In this study, we created a temporal CNN, LSTM, Transformer, and a unique architecture called the Hierarchical Transformer Prediction Autoencoder (also known as the H-Trans Predictor Autoencoder or H-TPA) to fill the literature gaps. Furthermore, a novel variable sensitivity analysis (VSA) technique was developed to identify the threshold of environmental factors that cause the slope movement. The attention-based mechanism from the transformer model was used to identify the period of the influencing factor. To address this gap, we used five years (2018–2023) of data from sixty-four landslide locations in the Himalayan region. This study represents the first of its kind in the Himalayan region, conducted across sixty-four landslide locations. The findings of this study provide a significant addition to the theoretical and practical elements of slope movement analysis, with implications not only for landslide prediction but also for the geosciences’ comprehension of intricate geological phenomena.

Method

Study area

Data for our study was gathered from 64 LMSs in the districts of Mandi, Kinnaur, Kangra, Sirmour, and Solan in Himachal Pradesh. Because of their steep slopes, weak geology, and heavy rainfall, these districts are among the most prone to landslides in the Indian Himalayan region3034. Because of the high frequency of seismic occurrences and rainfall-induced landslides, the area is particularly vulnerable to both shallow and deep-seated slope movements32. The monsoon season mostly saturates the soil31. Thus, soil shear strength is drastically reduced, leading to slope failures. The interplay of topographical, geological, and hydrological factors contributes to the frequent occurrence of landslides, threatening infrastructure, agriculture, and human settlements30,31.

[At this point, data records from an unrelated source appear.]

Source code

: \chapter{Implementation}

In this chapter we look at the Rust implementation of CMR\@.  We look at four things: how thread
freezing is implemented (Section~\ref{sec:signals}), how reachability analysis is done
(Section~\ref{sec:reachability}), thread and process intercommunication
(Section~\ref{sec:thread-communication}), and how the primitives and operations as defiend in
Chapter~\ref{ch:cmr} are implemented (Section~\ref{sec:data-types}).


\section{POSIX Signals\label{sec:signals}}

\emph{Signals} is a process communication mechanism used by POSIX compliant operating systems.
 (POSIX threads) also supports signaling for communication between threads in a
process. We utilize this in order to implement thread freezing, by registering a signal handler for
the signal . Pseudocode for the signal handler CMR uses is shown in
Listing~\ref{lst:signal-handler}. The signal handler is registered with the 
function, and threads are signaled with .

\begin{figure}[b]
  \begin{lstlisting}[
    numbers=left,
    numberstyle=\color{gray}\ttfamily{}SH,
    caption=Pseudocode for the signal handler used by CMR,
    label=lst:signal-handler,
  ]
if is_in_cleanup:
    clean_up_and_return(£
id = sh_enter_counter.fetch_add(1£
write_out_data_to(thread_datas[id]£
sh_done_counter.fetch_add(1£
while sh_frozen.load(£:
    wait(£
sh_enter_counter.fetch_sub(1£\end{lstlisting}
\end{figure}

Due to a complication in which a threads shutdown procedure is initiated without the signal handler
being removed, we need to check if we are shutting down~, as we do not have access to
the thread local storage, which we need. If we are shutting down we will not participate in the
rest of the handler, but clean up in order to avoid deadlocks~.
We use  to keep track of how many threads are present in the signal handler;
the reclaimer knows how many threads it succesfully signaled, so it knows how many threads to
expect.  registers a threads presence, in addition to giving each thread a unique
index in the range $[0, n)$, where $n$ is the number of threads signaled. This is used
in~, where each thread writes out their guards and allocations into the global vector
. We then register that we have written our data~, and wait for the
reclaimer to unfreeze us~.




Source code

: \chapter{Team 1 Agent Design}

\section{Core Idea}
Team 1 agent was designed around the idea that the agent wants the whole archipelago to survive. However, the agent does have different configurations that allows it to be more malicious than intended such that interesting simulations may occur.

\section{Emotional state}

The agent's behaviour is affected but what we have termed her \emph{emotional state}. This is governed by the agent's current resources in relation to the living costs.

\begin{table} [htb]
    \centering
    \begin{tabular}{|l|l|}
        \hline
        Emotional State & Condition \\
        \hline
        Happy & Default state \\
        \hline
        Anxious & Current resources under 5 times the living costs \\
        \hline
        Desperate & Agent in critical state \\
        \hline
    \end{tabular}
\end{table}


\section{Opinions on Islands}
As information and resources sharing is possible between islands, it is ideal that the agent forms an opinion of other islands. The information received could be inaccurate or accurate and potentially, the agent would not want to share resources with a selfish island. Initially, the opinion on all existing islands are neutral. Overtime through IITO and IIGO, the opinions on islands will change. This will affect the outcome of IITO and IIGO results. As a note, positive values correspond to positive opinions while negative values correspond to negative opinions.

Himachal Pradesh is well-known for its high vulnerability to landslides, with both shallow and deep-seated landslides occurring often throughout its districts. According to Verma and Khanduri, the districts of Mandi and Kinnaur commonly experience shallow translational landslides, which are usually caused by heavy, short-duration rainfall events30. These landslides are often caused by soil saturation, reducing slope stability and resulting in mass movement events. Srivastava et al. reported that because of the abundance of loose soil deposits and heavy rainfall during the monsoon, the Solan district is prone to debris flow-type landslides31. Sarkar and Paul stated that due to its geological complexity and tectonic setting, deep-seated as well as shallow landslides are common in districts like Kangra and Sirmour32. In all such regions, human activities such as unauthorized development and deforestation boost the possibility of a landslide. Kumar et al. further showed that rainfall intensity and duration are contributing factors in landslides in Mandi and Solan districts33. The study showed that poor consolidation of sedimentary rock formations with high-intensity rainfall conditions predisposes these areas to frequent slope failures. In the districts of Kinnaur and Kangra, Borthakur and Singh highlighted the potential traditional ecological knowledge has to reduce the risk of landslides. They recommended sustainable practices like controlled deforestation and engineering methods for slope stabilization34.

Types of landslides observed in the study area.

  • Shallow Translational Landslide-one of the major slides common in districts like Mandi, Kinnaur, and Solan, which normally are triggered by high-intensity and short-duration rainfall30.

  • Deep-seated landslides in the Kangra district are primarily caused by tectonic movements and long-term geological processes32.

  • Frequent debris flows are observed in the Sirmour and Solan districts, as steep slopes with loose sediment favor the rapid downhill flow of soil and rock31.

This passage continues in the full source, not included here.